Dealing with Discontentment
Plus camping with kids, encouragement, my novella, and good tunes.
One of the more popular stories on this Substack is called “An Afternoon in the Park,” which I published in October 2022 before revising and recording it in audio form for the four-story album I released in January.
That story reflects on the lessons I’ve been slowly learning as a father of young children. Besides ignoring the clock constantly ticking in my head pointing me toward the next task or obligation, these lessons have included being curious again about ordinary things, being imaginative, and maximizing time outside away from screens and other distractions of modern, sedentary life.
Now that spring is here, with summer just around the corner, I’m eager to watch my kids play at the park again, riding their bikes, searching for crawdads in creeks, and pretending to be explorers, like they were this past Saturday when I took the two older ones, Alba and Enzo, camping for the first time.
My friend Bob, not the old man you picture when you hear the name Bob but a 30-something-year-old Marine and lawyer (not the personal injury kind, thank God), booked a campsite at Cade’s Cove for Saturday night. He has two daughters who, with Alba, share the unusual bond of being the only children bitten by Enzo, the sleepless terrorizer. I was less nervous of that recurring than of my children freaking out in the woods (possibly fearing axe murderers, as I do), so I bought them boxes of chocolate-covered raisins, mini brownies, fruity trail mix, apple juices topped with their favorite PAW Patrol characters, and a “special camping pillow” (a plush one with a Minnie Mouse design for Alba, and the same kind but with a Spider-Man design for Enzo).
I bribed them in vain because my fears went unrealized. They loved walking in the woods collecting sticks and communicating via pink Walkie Talkies, eating hot dogs and S'mores cooked on whittled-down branches suspended over an open fire, and even sleeping in tents as it rained, with temps hovering just above 40 degrees, through the night. Enzo slept better than he does at home, 11 hours uninterrupted, justifying my belief that he should sleep permanently in a custom-built toddler home in the backyard.
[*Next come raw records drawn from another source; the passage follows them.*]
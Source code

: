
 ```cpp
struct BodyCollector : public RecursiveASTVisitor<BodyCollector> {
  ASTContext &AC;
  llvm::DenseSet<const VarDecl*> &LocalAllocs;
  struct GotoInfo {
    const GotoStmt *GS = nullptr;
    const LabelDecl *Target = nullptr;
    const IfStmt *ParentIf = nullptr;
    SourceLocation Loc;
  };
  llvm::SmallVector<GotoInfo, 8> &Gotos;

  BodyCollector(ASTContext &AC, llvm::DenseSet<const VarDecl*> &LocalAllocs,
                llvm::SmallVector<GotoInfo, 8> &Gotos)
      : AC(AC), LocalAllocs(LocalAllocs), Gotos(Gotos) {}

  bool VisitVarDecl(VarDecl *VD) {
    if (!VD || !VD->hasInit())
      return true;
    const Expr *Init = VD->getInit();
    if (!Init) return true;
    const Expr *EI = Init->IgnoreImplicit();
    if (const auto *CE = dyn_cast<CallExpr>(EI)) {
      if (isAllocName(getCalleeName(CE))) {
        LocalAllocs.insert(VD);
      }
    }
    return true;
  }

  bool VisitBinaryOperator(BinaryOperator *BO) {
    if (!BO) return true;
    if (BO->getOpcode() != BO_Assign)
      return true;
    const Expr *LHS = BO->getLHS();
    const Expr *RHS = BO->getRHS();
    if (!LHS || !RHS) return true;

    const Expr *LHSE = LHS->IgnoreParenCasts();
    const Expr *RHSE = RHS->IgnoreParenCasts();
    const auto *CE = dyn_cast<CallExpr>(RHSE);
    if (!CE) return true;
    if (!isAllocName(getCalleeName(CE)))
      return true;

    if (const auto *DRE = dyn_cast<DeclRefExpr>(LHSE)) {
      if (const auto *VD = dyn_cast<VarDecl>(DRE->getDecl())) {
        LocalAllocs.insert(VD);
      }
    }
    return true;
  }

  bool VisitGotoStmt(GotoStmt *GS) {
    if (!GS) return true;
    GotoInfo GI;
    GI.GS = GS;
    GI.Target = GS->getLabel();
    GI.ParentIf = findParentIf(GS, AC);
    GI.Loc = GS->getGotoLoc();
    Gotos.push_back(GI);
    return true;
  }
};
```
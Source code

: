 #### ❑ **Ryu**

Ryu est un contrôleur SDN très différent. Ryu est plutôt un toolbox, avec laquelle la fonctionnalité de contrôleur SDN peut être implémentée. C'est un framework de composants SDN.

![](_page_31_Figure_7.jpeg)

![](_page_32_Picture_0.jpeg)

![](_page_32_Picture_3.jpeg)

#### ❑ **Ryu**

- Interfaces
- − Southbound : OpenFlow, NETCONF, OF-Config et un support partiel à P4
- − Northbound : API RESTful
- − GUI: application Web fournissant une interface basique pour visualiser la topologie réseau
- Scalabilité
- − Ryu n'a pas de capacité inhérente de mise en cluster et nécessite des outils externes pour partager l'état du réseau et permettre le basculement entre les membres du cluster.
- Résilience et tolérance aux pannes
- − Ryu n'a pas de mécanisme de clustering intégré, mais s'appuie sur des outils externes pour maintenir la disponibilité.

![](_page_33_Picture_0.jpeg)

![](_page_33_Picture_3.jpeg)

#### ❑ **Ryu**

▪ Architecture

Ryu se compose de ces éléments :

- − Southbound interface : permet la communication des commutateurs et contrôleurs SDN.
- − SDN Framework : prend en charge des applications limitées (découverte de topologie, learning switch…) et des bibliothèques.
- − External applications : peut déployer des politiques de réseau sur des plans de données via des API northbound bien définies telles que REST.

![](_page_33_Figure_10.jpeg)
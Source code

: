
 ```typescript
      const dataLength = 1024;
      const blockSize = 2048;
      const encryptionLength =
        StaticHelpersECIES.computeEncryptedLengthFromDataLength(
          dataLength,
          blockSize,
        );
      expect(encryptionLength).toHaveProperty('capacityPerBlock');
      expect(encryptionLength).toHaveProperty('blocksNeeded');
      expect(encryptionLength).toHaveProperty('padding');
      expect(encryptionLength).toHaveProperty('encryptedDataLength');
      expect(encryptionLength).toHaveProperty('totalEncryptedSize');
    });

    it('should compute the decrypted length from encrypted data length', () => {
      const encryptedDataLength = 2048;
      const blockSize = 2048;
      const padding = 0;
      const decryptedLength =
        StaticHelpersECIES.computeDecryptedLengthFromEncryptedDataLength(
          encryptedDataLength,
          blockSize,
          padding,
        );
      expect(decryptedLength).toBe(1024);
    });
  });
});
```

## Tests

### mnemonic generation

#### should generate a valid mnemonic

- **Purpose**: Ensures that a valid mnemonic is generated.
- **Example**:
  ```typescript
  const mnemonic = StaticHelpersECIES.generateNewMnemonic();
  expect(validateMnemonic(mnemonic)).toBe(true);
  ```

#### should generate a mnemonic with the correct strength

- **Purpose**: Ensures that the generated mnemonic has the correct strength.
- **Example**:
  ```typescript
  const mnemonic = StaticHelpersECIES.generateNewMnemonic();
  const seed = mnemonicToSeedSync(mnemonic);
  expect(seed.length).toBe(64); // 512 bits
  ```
This morning, he screamed out at 4:31 a.m., a minute after my alarm went off.
In the campsite beside us at the cove was a couple staying in a luxury camper—a Storyteller Overland van, if any of you know the brand. They were from Colorado and had a 1-year-old son and a dog the kids wanted to pet, so we moseyed over and got to gabbing. They told us they work remote jobs—the dad, a high-paying one for Wells Fargo—that free them up to spend consecutive months on the road. Their current trip saw them travel down to Texas and across the Southeast, where they’ll stop in Charlotte before moving south to Miami, hopping on a cruise ship, and then doing the second leg of their camper tour in reverse.
Many of you know I have trouble with envy, which I quickly started to feel for the freedom and fearlessness of our new friends. For the past month, I’ve also had escapism on the brain, as evidenced by my conversation with Clay, the journalist turned Alaskan fisherman, for Monday’s column.
Haley and I have had hard conversations about how stuck I feel this week. I’ve described it to her as being down a road I don’t belong on but can’t get off without causing significant damage, primarily to our savings accounts. After my discontentment peaked Tuesday night, I came down and figured I should try to be, if not reasonable, at least a Christian about this. I turned to the Book of Ecclesiastes, where the author laments about the vanity and purposelessness of our labor. “I took a good look at everything I’d done, looked at all the sweat and hard work,” he writes. “But when I looked, I saw nothing but smoke. Smoke and spitting into the wind. There was nothing to any of it. Nothing.” I got out my notebook and wrote out my 10 be-gratefultudes—the list I make every other day of things I’m grateful for.
I felt better by Wednesday when a bank in Texas called to tell me I’d taken out a personal loan I needed to pay back. Someone had stolen my Social Security number and applied remotely using a fake license. I went through the bureaucracy of freezing my credit, setting up fraud alerts, and filing a report with the government. I was glad to have the flexibility at work to deal with it and knowledge of how to do so on the internet instead of having to spend hours on hold. On Thursday, I punctured the rear driver-side tire of the minivan with a drywall nail. Again, I was grateful that there was enough air left to get it to Halls Service Center, where they patched it up as I answered emails on my laptop using their WiFi.
I’m still sad that I haven’t seen the Andes Mountains or Angkor Wat and that my choice of career requires me to stare through a laptop screen for hours instead of being with people or in beautiful places. But just like when I got stuck in a crappy Philly hotel thanks to the incompetence of American Airlines, I am reminding myself of how good I still have it. And even if the road doesn’t feel like the right one, based on all the roads I imagined taking years ago when it was easier to dream, who knows what exits are up next? I still might get to San Martín de los Andes someday to chase monstrous fish in the remote rivers of my parents’ homeland.